A Y & J Helps Client to Overturn Visit Visa Refusal
Ms A had applied for a five-year Visit Visa which was unreasonably refused on the basis that she did not demonstrate that she had a genuine intention to visit the UK and that she would return to her country of residence at the end of her visit. Her application was refused under Paragraphs V4.2(a) and (c) of the Immigration Rules.
Ms A had been visiting the UK since 2005 and had never breached any conditions attached to her visas or ever overstayed beyond the prescribed limits of her visas.
Ms A had been living outside her country of residence of Pakistan and was on a Student Visa in Australia. It was our view that the decision was unlawful or not in compliance with the Home Office’s own guidance as there was no evidence to suggest that she would not return to Australia at the end of her visit.
What Did A Y & J Solicitors Do?
Establishing a history of strict compliance
We first spoke to Ms A about her immigration history and clarified how many times she had visited the UK in her life. We then used the information provided and argued that the Respondent failed to take into account Ms A’s extensive compliant immigration history consisting of various visas from USA, Australia and the UK.
Ms A had been travelling to the UK having previously been granted visas. She had also been granted a spouse visa in the UK, being the spouse of a British citizen. However, the relationship broke down, and Ms A left the UK prior to the expiry of her visa. These were clear indications of Ms A’s character and her strict compliance with her visas. We placed emphasis on the fact that Ms A had been a frequent traveller to the UK since 2005. Throughout this time, she had never breached any conditions attached to her visas or ever overstayed beyond the prescribed limits of her visas.

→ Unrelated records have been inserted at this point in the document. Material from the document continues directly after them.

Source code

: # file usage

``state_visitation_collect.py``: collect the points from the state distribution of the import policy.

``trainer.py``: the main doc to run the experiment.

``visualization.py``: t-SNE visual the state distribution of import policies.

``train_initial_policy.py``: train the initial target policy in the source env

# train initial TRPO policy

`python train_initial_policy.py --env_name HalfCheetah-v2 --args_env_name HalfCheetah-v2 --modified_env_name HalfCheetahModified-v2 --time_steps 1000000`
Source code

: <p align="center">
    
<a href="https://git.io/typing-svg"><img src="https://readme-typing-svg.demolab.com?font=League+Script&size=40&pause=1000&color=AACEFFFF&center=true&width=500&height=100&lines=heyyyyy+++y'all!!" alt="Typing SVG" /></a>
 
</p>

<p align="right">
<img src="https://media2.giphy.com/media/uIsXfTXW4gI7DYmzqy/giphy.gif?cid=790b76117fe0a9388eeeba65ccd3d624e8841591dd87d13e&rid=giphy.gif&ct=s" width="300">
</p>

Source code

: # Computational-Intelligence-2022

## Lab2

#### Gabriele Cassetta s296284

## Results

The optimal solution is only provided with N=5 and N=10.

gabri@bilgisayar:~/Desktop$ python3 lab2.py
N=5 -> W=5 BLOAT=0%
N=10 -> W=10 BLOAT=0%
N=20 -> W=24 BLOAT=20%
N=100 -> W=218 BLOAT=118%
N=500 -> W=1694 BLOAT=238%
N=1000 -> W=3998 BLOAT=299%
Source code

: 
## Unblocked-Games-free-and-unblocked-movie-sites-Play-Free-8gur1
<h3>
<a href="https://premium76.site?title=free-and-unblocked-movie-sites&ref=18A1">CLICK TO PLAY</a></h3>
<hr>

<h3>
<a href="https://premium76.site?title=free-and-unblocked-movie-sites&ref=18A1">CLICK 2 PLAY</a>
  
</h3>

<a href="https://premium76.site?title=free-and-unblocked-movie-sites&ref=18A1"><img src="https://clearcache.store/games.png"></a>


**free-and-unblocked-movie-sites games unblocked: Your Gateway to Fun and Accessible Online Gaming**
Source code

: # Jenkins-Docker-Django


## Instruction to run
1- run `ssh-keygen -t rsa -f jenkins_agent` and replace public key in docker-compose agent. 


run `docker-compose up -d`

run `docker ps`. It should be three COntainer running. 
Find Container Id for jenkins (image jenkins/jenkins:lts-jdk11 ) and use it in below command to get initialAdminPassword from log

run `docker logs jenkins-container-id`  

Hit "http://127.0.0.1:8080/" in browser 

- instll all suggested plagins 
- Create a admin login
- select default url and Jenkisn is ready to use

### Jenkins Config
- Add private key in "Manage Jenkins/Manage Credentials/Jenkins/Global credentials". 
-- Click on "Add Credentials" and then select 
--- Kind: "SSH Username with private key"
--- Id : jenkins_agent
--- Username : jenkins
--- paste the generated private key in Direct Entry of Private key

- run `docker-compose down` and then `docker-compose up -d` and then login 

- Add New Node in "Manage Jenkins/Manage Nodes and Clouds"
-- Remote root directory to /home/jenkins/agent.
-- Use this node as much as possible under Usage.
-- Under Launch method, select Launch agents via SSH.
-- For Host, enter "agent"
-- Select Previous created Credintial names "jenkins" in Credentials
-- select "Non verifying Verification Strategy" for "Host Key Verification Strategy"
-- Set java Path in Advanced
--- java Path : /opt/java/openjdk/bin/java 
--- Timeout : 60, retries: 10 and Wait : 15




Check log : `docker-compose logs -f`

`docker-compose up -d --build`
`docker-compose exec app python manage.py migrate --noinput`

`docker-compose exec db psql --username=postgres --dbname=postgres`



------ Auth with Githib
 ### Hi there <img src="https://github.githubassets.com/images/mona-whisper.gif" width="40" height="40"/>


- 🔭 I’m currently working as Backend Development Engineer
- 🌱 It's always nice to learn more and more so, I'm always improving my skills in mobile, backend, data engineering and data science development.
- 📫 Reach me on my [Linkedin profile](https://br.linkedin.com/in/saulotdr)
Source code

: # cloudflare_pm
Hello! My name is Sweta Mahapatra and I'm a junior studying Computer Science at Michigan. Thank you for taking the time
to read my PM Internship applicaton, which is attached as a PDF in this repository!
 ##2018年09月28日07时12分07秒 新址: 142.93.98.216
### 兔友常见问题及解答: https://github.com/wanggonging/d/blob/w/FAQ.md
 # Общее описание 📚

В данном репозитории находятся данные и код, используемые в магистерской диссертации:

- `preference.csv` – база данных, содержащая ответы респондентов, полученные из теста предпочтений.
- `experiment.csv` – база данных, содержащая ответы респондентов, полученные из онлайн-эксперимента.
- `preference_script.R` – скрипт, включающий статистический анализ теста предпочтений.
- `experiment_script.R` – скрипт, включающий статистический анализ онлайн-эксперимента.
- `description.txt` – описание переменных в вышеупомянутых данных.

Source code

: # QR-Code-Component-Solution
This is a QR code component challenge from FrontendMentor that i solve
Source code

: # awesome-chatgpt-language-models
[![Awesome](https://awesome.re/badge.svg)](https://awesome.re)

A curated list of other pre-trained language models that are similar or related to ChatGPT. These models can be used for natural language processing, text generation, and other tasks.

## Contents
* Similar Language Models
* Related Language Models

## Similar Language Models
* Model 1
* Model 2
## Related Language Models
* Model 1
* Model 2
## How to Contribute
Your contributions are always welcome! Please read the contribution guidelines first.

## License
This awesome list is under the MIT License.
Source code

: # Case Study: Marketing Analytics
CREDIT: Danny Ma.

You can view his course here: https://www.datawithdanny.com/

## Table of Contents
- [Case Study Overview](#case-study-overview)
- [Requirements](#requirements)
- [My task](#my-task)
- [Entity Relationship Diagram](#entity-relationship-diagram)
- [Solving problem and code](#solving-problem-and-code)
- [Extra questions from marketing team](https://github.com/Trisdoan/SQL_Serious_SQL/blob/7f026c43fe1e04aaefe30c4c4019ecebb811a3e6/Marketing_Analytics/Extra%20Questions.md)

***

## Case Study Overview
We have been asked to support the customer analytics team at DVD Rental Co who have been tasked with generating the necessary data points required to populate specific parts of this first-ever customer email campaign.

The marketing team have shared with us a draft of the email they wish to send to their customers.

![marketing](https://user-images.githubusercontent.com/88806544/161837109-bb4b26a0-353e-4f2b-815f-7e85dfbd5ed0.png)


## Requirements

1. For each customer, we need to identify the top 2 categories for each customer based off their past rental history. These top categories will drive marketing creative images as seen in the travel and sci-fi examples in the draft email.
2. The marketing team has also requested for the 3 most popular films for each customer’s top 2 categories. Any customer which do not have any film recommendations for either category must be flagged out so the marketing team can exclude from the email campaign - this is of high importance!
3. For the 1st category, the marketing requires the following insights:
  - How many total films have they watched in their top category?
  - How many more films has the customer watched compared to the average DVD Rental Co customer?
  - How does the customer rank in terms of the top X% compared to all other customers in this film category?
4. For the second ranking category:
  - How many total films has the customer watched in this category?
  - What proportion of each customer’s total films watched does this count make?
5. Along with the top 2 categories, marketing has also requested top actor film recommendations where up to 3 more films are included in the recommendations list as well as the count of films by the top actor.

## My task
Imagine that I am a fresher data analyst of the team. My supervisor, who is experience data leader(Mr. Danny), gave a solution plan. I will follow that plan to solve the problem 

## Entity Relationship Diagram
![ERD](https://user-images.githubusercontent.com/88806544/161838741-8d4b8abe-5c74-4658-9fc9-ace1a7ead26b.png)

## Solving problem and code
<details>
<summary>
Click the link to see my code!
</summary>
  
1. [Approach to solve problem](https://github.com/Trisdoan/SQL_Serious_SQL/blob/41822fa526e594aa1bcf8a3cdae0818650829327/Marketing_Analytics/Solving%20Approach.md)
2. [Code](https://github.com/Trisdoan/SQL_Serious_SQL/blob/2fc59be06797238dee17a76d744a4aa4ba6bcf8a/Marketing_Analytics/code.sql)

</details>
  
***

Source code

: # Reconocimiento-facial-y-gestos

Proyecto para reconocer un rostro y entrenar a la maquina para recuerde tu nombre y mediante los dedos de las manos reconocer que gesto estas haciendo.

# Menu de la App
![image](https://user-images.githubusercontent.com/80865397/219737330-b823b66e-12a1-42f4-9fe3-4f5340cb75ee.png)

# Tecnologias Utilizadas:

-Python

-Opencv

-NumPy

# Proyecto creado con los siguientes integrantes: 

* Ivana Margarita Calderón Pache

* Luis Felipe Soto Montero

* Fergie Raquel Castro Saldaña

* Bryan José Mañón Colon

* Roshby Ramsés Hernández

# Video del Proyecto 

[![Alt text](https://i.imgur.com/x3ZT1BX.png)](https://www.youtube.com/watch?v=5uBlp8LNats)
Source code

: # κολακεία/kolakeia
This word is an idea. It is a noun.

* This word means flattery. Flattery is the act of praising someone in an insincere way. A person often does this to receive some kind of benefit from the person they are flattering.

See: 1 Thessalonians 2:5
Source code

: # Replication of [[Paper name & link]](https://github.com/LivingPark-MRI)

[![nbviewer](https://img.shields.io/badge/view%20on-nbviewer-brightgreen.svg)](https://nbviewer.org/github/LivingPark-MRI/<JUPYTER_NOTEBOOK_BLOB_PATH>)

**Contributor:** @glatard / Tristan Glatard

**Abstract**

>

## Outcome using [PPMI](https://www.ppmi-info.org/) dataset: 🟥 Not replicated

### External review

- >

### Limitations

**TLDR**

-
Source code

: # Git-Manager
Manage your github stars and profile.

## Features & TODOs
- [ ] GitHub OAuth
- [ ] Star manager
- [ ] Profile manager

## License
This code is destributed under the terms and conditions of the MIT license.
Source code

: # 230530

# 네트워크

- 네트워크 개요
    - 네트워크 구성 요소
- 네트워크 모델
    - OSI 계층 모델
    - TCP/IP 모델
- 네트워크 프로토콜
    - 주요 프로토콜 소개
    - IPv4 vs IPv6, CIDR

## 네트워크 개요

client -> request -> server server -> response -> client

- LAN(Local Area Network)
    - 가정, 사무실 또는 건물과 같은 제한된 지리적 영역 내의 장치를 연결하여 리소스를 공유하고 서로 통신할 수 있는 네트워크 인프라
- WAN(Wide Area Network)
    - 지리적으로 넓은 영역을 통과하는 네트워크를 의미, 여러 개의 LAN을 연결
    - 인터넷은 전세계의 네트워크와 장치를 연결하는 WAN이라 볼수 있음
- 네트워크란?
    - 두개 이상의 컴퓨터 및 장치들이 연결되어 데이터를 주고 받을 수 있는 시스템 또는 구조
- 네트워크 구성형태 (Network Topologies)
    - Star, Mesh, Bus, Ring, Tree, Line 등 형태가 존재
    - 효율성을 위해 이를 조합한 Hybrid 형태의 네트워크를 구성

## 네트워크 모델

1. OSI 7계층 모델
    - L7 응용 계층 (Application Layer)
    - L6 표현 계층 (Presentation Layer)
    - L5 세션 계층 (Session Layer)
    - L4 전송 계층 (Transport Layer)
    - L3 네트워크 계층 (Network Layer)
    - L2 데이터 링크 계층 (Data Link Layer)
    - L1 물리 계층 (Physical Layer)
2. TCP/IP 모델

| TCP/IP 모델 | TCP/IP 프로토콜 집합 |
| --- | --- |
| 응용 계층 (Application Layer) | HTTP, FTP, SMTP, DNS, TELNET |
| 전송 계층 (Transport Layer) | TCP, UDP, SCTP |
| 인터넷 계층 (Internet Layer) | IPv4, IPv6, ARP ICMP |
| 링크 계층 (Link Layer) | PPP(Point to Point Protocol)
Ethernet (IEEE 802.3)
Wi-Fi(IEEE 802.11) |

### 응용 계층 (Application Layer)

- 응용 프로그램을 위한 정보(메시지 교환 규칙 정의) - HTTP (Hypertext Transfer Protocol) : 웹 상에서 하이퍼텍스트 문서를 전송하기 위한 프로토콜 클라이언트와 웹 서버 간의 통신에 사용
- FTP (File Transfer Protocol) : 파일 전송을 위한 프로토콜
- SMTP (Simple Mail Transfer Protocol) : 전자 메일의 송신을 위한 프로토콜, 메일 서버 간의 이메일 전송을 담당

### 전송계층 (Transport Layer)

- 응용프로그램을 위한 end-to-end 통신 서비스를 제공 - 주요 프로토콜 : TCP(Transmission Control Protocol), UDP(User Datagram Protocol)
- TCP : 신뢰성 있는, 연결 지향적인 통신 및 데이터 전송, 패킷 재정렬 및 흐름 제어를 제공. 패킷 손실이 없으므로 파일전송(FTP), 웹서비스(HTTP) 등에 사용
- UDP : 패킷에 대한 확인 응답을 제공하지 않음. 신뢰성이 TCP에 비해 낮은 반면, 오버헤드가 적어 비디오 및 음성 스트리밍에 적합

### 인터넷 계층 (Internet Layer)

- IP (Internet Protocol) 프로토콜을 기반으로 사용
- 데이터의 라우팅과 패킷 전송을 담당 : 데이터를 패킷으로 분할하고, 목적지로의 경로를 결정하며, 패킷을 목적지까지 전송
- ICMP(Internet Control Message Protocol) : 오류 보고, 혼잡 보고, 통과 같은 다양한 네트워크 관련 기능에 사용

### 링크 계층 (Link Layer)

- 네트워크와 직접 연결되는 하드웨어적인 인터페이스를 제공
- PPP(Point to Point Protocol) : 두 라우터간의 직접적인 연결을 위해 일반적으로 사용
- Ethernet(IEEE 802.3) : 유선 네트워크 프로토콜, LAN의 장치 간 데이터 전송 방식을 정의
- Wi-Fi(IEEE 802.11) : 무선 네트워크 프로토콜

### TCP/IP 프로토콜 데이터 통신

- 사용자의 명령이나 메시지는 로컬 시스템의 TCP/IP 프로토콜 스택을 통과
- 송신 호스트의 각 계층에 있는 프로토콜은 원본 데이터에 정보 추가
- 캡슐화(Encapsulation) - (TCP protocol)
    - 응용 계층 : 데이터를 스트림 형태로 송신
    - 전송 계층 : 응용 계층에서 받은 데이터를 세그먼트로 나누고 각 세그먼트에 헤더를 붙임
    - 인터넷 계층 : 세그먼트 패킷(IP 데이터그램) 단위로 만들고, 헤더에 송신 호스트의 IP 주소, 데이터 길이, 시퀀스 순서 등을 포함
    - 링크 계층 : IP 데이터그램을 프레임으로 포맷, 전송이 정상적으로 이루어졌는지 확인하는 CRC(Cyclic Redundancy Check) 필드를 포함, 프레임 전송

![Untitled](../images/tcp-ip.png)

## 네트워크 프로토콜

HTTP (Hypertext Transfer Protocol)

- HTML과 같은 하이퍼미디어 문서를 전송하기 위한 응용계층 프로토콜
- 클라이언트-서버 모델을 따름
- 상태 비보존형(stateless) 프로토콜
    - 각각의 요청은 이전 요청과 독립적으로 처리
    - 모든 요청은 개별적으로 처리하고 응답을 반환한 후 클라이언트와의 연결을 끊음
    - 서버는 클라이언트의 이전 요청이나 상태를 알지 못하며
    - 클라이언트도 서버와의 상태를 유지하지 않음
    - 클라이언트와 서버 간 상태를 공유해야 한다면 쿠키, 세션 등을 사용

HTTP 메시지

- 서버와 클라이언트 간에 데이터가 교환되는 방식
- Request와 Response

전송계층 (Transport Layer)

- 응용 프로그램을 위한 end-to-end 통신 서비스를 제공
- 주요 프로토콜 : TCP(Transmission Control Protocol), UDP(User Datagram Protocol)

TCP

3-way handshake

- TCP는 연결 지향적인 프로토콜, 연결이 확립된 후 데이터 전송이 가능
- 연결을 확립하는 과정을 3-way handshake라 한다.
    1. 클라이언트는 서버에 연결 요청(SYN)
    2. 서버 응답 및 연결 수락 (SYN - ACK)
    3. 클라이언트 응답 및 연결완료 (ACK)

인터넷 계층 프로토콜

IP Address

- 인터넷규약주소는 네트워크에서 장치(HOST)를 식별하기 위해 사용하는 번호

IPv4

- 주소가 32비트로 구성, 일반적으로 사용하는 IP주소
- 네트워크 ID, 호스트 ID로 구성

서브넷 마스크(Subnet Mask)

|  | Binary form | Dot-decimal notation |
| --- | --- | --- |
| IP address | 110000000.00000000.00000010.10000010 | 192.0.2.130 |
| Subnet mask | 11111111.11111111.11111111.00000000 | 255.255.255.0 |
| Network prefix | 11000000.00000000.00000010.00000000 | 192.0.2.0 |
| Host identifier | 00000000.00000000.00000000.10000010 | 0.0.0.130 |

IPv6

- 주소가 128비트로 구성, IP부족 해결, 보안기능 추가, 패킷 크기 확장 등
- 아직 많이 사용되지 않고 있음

Reviewing the Immigration Rules for a genuine applicant
In this case, according to the guidance and the Immigration Rules, Ms A was indeed a genuine visitor. Not living in her own country of nationality and being financially supported by a third party did not suggest she would transgress the conditions attached to her visit visa and it neither suggested she does not have a genuine intention to visit.
We successfully argued that the Entry-Clearance Officer did not consider the Applicant’s circumstances reasonably as she had previously and simultaneously been granted visit visas in the UK and her circumstances were not materially different at the time she applied for the visit visa. Therefore, the merits of her case remained the same, and there was no reasonable ground for the Entry-Clearance Officer to suggest that she was not a genuine visitor.
On this basis, we submitted a Pre-Action Protocol against the refusal decision of the Applicant’s Visit Visa.
Result: The Refusal Was Successfully Overturned
After 10 days of submitting the Pre-Action Protocol, we received a decision confirming that the decision had been overturned.